Exercise aim - Each line below that carries the string "onCompleted" must appear in the answer.
Entries supplied Start Marker
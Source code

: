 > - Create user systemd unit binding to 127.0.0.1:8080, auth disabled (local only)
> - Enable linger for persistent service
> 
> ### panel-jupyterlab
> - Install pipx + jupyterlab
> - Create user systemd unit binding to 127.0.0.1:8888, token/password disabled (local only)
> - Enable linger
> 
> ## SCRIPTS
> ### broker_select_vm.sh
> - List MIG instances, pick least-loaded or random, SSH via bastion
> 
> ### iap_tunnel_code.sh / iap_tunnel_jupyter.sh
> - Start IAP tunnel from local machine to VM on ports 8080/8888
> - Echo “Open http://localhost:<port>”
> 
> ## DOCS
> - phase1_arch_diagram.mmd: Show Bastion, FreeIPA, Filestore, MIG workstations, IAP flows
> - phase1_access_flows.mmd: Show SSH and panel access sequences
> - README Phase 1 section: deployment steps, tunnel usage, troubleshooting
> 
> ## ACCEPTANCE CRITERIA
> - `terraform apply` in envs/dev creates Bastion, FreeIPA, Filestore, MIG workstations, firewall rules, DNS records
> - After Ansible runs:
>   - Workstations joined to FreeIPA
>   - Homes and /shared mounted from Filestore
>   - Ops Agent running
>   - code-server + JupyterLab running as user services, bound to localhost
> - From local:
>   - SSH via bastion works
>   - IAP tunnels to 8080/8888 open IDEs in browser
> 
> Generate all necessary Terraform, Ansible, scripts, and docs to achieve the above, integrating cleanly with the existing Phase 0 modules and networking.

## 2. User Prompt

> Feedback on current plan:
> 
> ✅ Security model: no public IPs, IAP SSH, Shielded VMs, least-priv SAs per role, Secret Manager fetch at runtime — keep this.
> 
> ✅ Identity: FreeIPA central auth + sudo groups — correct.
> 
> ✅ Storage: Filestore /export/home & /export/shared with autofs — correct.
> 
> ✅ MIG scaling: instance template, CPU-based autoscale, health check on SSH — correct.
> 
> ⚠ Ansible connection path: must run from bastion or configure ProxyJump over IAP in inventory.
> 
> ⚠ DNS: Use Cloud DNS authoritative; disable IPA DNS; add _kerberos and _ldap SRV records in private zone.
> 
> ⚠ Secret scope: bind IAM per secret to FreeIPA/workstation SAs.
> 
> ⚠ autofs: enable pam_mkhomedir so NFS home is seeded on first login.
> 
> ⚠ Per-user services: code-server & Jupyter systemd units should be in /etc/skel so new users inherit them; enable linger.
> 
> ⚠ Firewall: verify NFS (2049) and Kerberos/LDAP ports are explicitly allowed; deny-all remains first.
Entries supplied End Marker
Entries supplied Start Marker
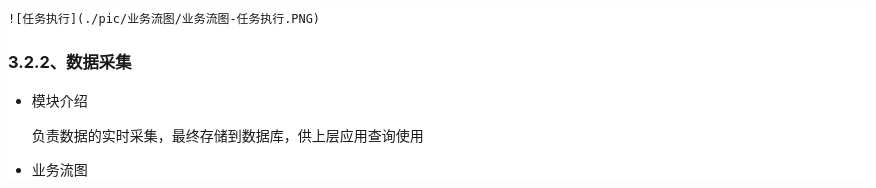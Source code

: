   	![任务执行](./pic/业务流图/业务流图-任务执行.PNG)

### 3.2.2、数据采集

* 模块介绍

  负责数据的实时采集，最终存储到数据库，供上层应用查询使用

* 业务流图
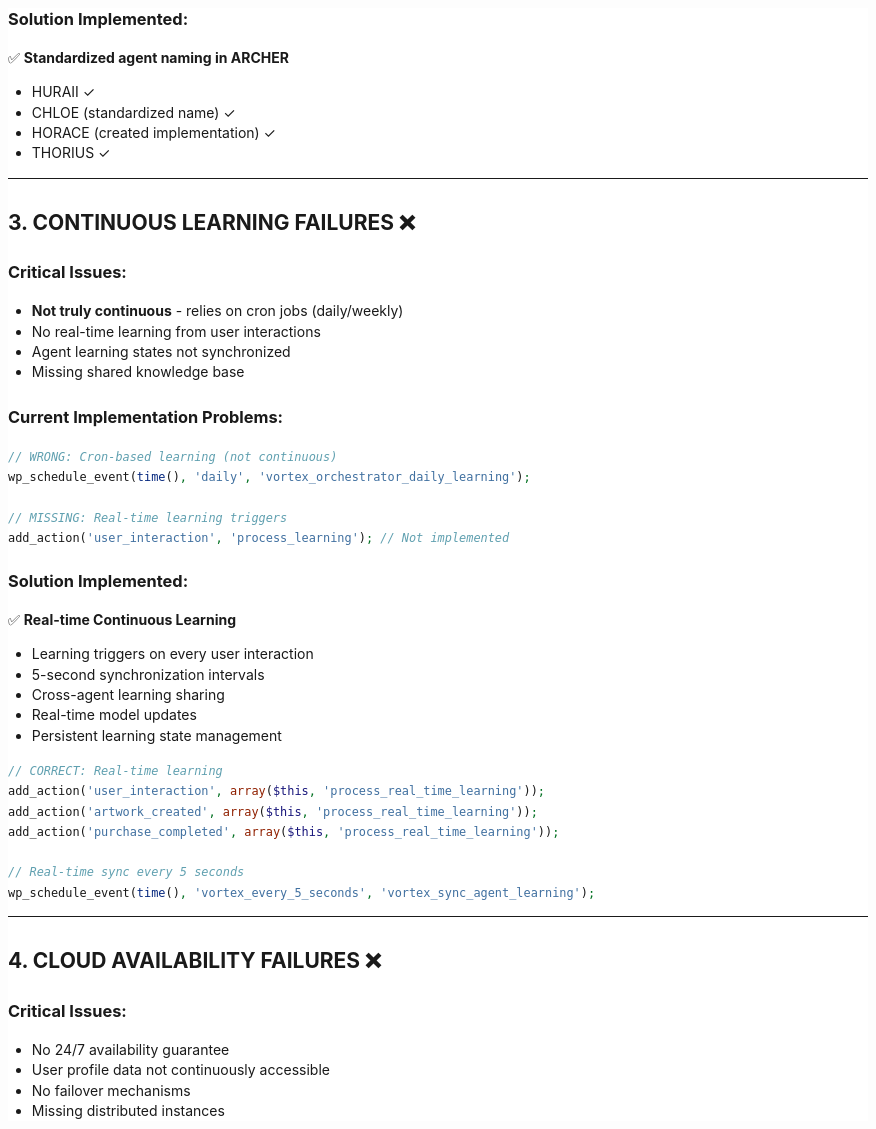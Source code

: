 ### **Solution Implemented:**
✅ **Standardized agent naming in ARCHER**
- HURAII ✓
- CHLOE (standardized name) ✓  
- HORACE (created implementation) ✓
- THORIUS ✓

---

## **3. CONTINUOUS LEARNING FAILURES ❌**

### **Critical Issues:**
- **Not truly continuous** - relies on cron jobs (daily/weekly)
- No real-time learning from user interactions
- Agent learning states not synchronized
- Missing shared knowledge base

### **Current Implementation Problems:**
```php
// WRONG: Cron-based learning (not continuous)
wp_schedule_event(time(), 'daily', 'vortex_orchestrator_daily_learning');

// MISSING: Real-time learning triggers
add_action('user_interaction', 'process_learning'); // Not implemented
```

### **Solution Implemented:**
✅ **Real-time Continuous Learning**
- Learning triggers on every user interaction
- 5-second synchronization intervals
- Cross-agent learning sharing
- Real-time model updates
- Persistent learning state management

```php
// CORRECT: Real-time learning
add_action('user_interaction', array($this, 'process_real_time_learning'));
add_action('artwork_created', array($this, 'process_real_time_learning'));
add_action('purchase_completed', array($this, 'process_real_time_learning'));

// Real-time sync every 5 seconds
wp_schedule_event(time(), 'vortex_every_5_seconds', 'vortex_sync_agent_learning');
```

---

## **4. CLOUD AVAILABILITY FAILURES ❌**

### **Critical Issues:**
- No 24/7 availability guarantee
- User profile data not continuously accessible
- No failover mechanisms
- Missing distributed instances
Entries supplied End Marker
Entries supplied Start Marker
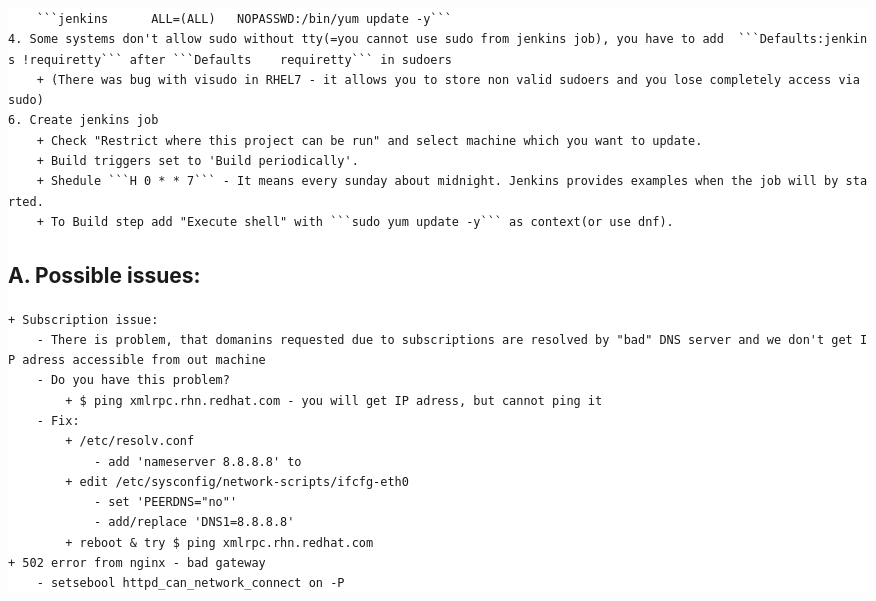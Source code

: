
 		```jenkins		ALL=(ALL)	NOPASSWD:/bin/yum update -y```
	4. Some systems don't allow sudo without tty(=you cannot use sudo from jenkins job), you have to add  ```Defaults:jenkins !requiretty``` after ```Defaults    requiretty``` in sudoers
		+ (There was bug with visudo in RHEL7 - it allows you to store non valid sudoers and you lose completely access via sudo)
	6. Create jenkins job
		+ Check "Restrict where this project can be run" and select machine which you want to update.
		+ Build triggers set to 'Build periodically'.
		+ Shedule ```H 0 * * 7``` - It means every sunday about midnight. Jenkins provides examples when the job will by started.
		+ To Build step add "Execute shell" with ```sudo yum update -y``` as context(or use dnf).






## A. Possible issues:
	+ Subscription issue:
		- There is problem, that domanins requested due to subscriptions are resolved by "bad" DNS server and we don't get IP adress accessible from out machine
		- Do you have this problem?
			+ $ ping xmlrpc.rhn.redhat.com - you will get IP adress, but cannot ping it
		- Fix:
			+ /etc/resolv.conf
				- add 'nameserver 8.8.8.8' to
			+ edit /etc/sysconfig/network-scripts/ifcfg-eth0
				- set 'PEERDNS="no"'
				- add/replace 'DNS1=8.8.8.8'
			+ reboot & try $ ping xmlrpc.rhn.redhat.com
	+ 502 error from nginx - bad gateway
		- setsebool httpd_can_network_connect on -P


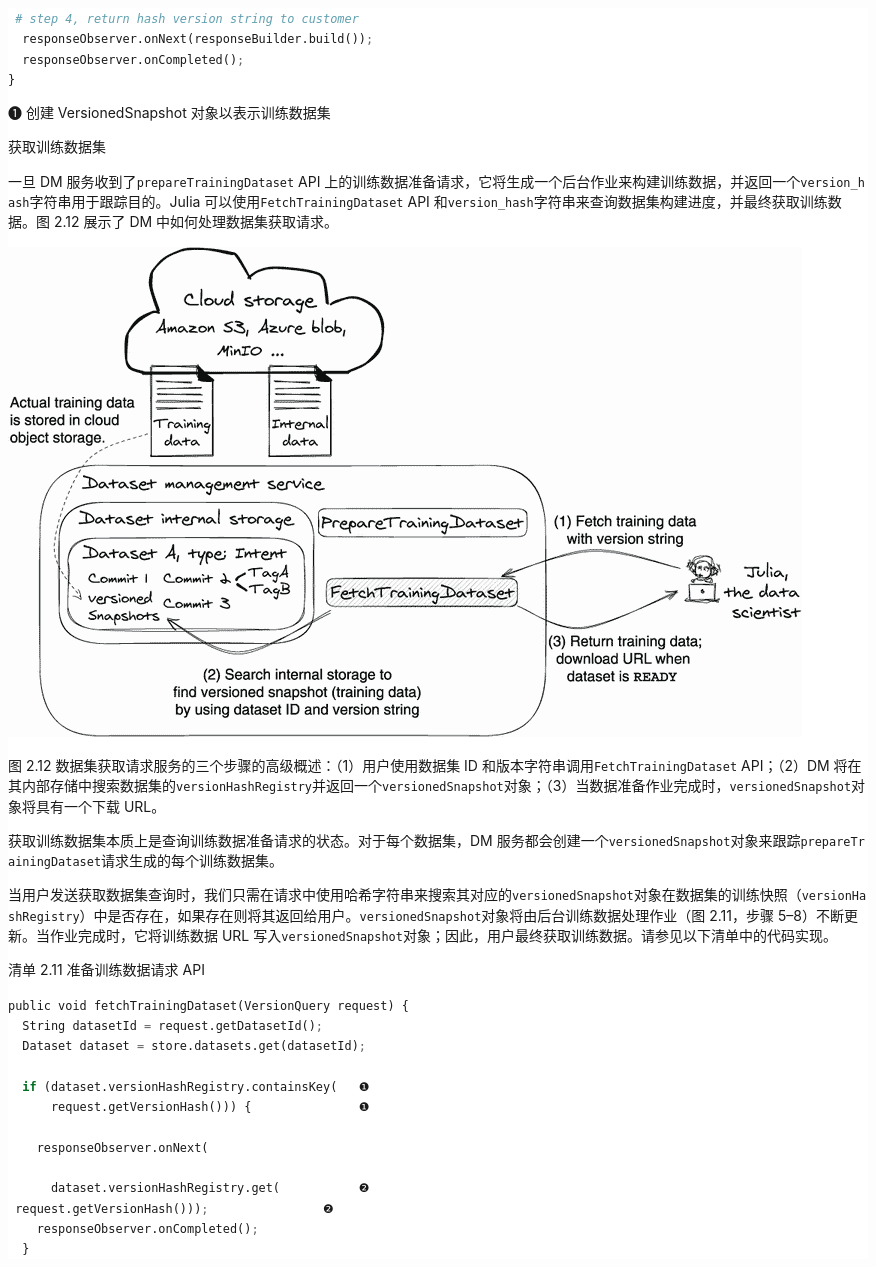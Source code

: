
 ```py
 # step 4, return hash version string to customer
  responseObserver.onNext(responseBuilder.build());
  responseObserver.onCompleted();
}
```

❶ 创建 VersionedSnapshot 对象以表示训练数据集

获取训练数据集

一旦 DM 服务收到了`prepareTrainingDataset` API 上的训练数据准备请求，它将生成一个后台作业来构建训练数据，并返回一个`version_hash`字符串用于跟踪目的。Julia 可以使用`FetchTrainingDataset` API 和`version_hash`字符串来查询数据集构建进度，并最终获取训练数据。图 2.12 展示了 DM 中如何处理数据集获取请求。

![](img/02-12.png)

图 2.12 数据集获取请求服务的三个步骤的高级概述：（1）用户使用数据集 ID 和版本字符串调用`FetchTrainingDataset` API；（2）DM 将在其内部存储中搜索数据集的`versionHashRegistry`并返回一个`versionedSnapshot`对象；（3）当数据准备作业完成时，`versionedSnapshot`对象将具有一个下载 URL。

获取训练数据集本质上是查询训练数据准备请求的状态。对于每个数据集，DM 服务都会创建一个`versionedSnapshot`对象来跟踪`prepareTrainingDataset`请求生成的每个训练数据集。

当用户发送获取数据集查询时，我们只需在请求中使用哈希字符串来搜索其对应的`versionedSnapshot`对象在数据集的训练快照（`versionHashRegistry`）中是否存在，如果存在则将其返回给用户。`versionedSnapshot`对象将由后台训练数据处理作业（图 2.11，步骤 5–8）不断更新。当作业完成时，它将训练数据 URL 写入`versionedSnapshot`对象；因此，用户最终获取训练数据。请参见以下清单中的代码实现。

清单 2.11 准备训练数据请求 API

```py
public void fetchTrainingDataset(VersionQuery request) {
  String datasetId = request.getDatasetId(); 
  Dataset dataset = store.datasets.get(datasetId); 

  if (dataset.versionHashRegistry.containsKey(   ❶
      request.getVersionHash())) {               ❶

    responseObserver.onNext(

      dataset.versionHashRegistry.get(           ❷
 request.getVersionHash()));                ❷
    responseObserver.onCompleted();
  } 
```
Entries supplied End Marker
Your solution -
  responseObserver.onCompleted();
    responseObserver.onCompleted();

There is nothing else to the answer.